### ABOUT THIS TASK
Give a count of the lines below that have the string "việc" in them, with no other words.

### Saved data entries
'''

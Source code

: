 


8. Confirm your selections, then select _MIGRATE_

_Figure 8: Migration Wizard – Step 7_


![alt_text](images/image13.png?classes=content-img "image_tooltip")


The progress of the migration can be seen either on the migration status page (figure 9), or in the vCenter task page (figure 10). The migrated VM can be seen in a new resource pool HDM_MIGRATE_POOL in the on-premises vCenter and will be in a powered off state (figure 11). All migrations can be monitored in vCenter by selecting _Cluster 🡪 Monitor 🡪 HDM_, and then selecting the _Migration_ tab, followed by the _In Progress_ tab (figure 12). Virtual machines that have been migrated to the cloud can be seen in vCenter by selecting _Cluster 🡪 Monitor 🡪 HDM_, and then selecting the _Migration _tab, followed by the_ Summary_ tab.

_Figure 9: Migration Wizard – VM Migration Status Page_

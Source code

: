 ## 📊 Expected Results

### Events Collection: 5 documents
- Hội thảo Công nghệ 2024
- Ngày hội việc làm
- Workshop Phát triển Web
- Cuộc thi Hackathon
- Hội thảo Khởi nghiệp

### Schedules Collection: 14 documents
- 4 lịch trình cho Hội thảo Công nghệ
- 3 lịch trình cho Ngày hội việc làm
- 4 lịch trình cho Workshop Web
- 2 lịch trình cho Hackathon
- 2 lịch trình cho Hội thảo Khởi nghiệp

'''

### RESULT OF THIS TASK
2